Command line argument error: Argument "query". File is not accessible:  `./nucl_1280_1340/query.fasta'
Command line argument error: Argument "query". File is not accessible:  `./nucl_3140_3380/query.fasta'
Error in make_se_sets_all. dir random nucl_1280_1340
list index out of range
Error in make_se_sets_all. dir random nucl_3140_3380
list index out of range

I ran SPADE for the given sequence and faced the above error. There was a problem with the N-nucleotide manipulation, so I fixed it and updated the repository.

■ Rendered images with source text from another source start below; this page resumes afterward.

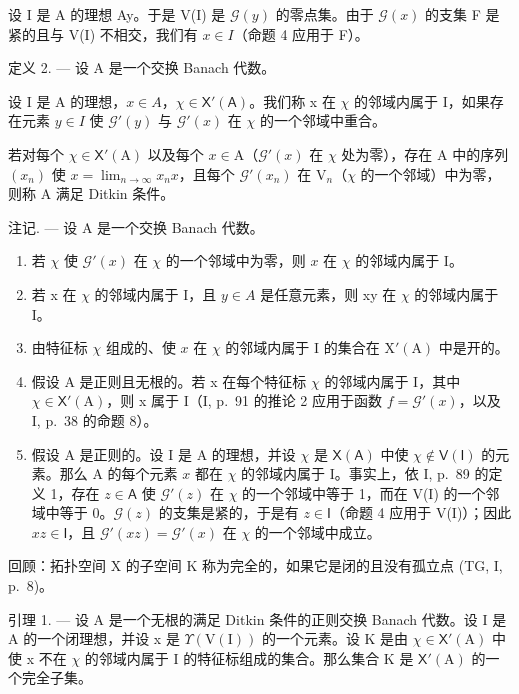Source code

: 设 I 是 A 的理想 Ay。于是 V(I) 是 \(\mathcal{G}(y)\) 的零点集。由于 \(\mathcal{G}(x)\) 的支集 F 是紧的且与 V(I) 不相交，我们有 \(x \in I\)（命题 4 应用于 F）。

定义 2. --- 设 A 是一个交换 Banach 代数。

设 I 是 A 的理想，\(x \in A\)，\(\chi \in \mathsf{X}'(\mathsf{A})\)。我们称 x 在 \(\chi\) 的邻域内属于 I，如果存在元素 \(y \in I\) 使 \(\mathcal{G}'(y)\) 与 \(\mathcal{G}'(x)\) 在 \(\chi\) 的一个邻域中重合。

若对每个 \(\chi \in \mathsf{X}'(\mathrm{A})\) 以及每个 \(x \in \mathrm{A}\)（\(\mathcal{G}'(x)\) 在 \(\chi\) 处为零），存在 A 中的序列 \((x_n)\) 使 \(x = \lim_{n \to \infty} x_n x\)，且每个 \(\mathcal{G}'(x_n)\) 在 \(\mathrm{V}_n\)（\(\chi\) 的一个邻域）中为零，则称 A 满足 Ditkin 条件。

注记. --- 设 A 是一个交换 Banach 代数。

\begin{enumerate}
\def\labelenumi{\arabic{enumi})}
\item
  若 \(\chi\) 使 \(\mathcal{G}'(x)\) 在 \(\chi\) 的一个邻域中为零，则 \(x\) 在 \(\chi\) 的邻域内属于 I。
\item
  若 x 在 \(\chi\) 的邻域内属于 I，且 \(y \in A\) 是任意元素，则 xy 在 \(\chi\) 的邻域内属于 I。
\item
  由特征标 \(\chi\) 组成的、使 \(x\) 在 \(\chi\) 的邻域内属于 I 的集合在 \(\mathrm{X}'(\mathrm{A})\) 中是开的。
\item
  假设 A 是正则且无根的。若 x 在每个特征标 \(\chi\) 的邻域内属于 I，其中 \(\chi \in \mathsf{X}'(\mathrm{A})\)，则 x 属于 I（I, p.~91 的推论 2 应用于函数 \(f = \mathcal{G}'(x)\)，以及 I, p.~38 的命题 8）。
\item
  假设 A 是正则的。设 I 是 A 的理想，并设 \(\chi\) 是 \(\mathsf{X}(\mathsf{A})\) 中使 \(\chi\notin\mathsf{V}(\mathsf{I})\) 的元素。那么 A 的每个元素 \(x\) 都在 \(\chi\) 的邻域内属于 I。事实上，依 I, p.~89 的定义 1，存在 \(z\in\mathsf{A}\) 使 \(\mathcal{G}'(z)\) 在 \(\chi\) 的一个邻域中等于 1，而在 V(I) 的一个邻域中等于 0。\(\mathcal{G}(z)\) 的支集是紧的，于是有 \(z\in\mathsf{I}\)（命题 4 应用于 V(I)）；因此 \(xz\in\mathsf{I}\)，且 \(\mathcal{G}'(xz)=\mathcal{G}'(x)\) 在 \(\chi\) 的一个邻域中成立。
\end{enumerate}

回顾：拓扑空间 X 的子空间 K 称为完全的，如果它是闭的且没有孤立点 (TG, I, p.~8)。

引理 1. --- 设 A 是一个无根的满足 Ditkin 条件的正则交换 Banach 代数。设 I 是 A 的一个闭理想，并设 x 是 \(\Upsilon(\mathrm{V}(\mathrm{I}))\) 的一个元素。设 K 是由 \(\chi \in \mathsf{X}'(\mathrm{A})\) 中使 x 不在 \(\chi\) 的邻域内属于 I 的特征标组成的集合。那么集合 K 是 \(\mathsf{X}'(\mathrm{A})\) 的一个完全子集。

Could you re-clone the git repository and run again?

Hi, I'm still facing similar errors with my real dataset, after pulling the updated code.

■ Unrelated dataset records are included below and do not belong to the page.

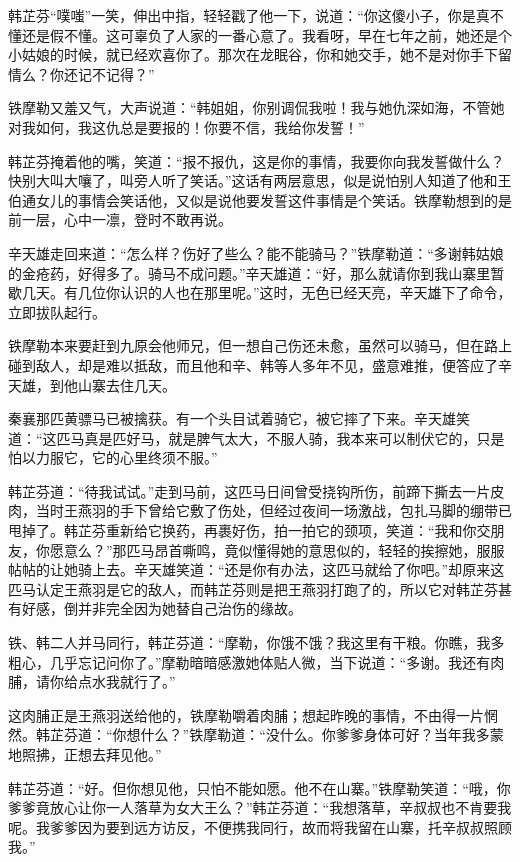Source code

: \documentclass[12pt,oneside]{book}
\begin{document}
韩芷芬``噗嗤''一笑，伸出中指，轻轻戳了他一下，说道：``你这傻小子，你是真不懂还是假不懂。这可辜负了人家的一番心意了。我看呀，早在七年之前，她还是个小姑娘的时候，就已经欢喜你了。那次在龙眠谷，你和她交手，她不是对你手下留情么？你还记不记得？''

铁摩勒又羞又气，大声说道：``韩姐姐，你别调侃我啦！我与她仇深如海，不管她对我如何，我这仇总是要报的！你要不信，我给你发誓！''

韩芷芬掩着他的嘴，笑道：``报不报仇，这是你的事情，我要你向我发誓做什么？快别大叫大嚷了，叫旁人听了笑话。''这话有两层意思，似是说怕别人知道了他和王伯通女儿的事情会笑话他，又似是说他要发誓这件事情是个笑话。铁摩勒想到的是前一层，心中一凛，登时不敢再说。

辛天雄走回来道：``怎么样？伤好了些么？能不能骑马？''铁摩勒道：``多谢韩姑娘的金疮药，好得多了。骑马不成问题。''辛天雄道：``好，那么就请你到我山寨里暂歇几天。有几位你认识的人也在那里呢。''这时，无色已经天亮，辛天雄下了命令，立即拔队起行。

铁摩勒本来要赶到九原会他师兄，但一想自己伤还未愈，虽然可以骑马，但在路上碰到敌人，却是难以抵敌，而且他和辛、韩等人多年不见，盛意难推，便答应了辛天雄，到他山寨去住几天。

秦襄那匹黄骠马已被擒获。有一个头目试着骑它，被它摔了下来。辛天雄笑道：``这匹马真是匹好马，就是脾气太大，不服人骑，我本来可以制伏它的，只是怕以力服它，它的心里终须不服。''

韩芷芬道：``待我试试。''走到马前，这匹马日间曾受挠钩所伤，前蹄下撕去一片皮肉，当时王燕羽的手下曾给它敷了伤处，但经过夜间一场激战，包扎马脚的绷带已甩掉了。韩芷芬重新给它换药，再裹好伤，拍一拍它的颈项，笑道：``我和你交朋友，你愿意么？''那匹马昂首嘶鸣，竟似懂得她的意思似的，轻轻的挨擦她，服服帖帖的让她骑上去。辛天雄笑道：``还是你有办法，这匹马就给了你吧。''却原来这匹马认定王燕羽是它的敌人，而韩芷芬则是把王燕羽打跑了的，所以它对韩芷芬甚有好感，倒并非完全因为她替自己治伤的缘故。

铁、韩二人并马同行，韩芷芬道：``摩勒，你饿不饿？我这里有干粮。你瞧，我多粗心，几乎忘记问你了。''摩勒暗暗感激她体贴人微，当下说道：``多谢。我还有肉脯，请你给点水我就行了。''

这肉脯正是王燕羽送给他的，铁摩勒嚼着肉脯；想起昨晚的事情，不由得一片惘然。韩芷芬道：``你想什么？''铁摩勒道：``没什么。你爹爹身体可好？当年我多蒙地照拂，正想去拜见他。''

韩芷芬道：``好。但你想见他，只怕不能如愿。他不在山寨。''铁摩勒笑道：``哦，你爹爹竟放心让你一人落草为女大王么？''韩芷芬道：``我想落草，辛叔叔也不肯要我呢。我爹爹因为要到远方访反，不便携我同行，故而将我留在山寨，托辛叔叔照顾我。''
\end{document}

The errors are reduced, but still present.

Command executed:

  SPADE.py -i DA34821_pseudomolecule.fasta -f fasta -t nucl -d -n 4

Command exit status:
  0

Command output:
  Error in decide_query_all. dir pseudo_used_ENA_CP029567_CP029567.1 nucl_192268_193122
  No counts.
  Error in decide_query_all. dir pseudo_used_ENA_CP029567_CP029567.1 nucl_513395_513988
  No counts.
  Error in decide_query_all. dir pseudo_used_ENA_CP029567_CP029567.1 nucl_1137245_1138409
  No counts.
  Error in decide_query_all. dir pseudo_used_ENA_CP029567_CP029567.1 nucl_2219687_2220166
  No counts.
  Error in decide_query_all. dir pseudo_used_ENA_CP029567_CP029567.1 nucl_3481197_3481657
  No counts.
  Error in decide_query_all. dir pseudo_used_ENA_CP029567_CP029567.1 nucl_3956278_3956881
  No counts.
  Error in decide_query_all. dir pseudo_used_ENA_CP029567_CP029567.1 nucl_4370863_4371272
  No counts.
  Error in make_se_sets_all. dir pseudo_used_ENA_CP029567_CP029567.1 nucl_192268_193122
  list index out of range
  Error in make_se_sets_all. dir pseudo_used_ENA_CP029567_CP029567.1 nucl_513395_513988
  list index out of range
  Error in make_se_sets_all. dir pseudo_used_ENA_CP029567_CP029567.1 nucl_1137245_1138409
  list index out of range
  Error in make_se_sets_all. dir pseudo_used_ENA_CP029567_CP029567.1 nucl_2219687_2220166
  list index out of range
  Error in make_se_sets_all. dir pseudo_used_ENA_CP029567_CP029567.1 nucl_3481197_3481657
  list index out of range
  Error in make_se_sets_all. dir pseudo_used_ENA_CP029567_CP029567.1 nucl_3956278_3956881
  list index out of range
  Error in make_se_sets_all. dir pseudo_used_ENA_CP029567_CP029567.1 nucl_4370863_4371272
  list index out of range
 
Command error:
  Command line argument error: Argument "query". File is not accessible:  `./nucl_192268_193122/query.fasta'
  Command line argument error: Argument "query". File is not accessible:  `./nucl_513395_513988/query.fasta'
  Command line argument error: Argument "query". File is not accessible:  `./nucl_1137245_1138409/query.fasta'
  Command line argument error: Argument "query". File is not accessible:  `./nucl_2219687_2220166/query.fasta'
  Command line argument error: Argument "query". File is not accessible:  `./nucl_3481197_3481657/query.fasta'
  Command line argument error: Argument "query". File is not accessible:  `./nucl_3956278_3956881/query.fasta'
  Command line argument error: Argument "query". File is not accessible:  `./nucl_4370863_4371272/query.fasta'
  /opt/conda/lib/python3.6/site-packages/matplotlib/font_manager.py:1331: UserWarning: findfont: Font family ['Arial'] not found. Falling back to DejaVu Sans
    (prop.get_family(), self.defaultFamily[fontext]))

Do lines 93, 108, and 189, also need to be changed from 'DNA' to 'nucl'?

Yes..., I was so ashamed. I updated the repository, so could you retry? I'm sorry for the inconvenience.

Thank you for working on it so quickly. It seems to work now.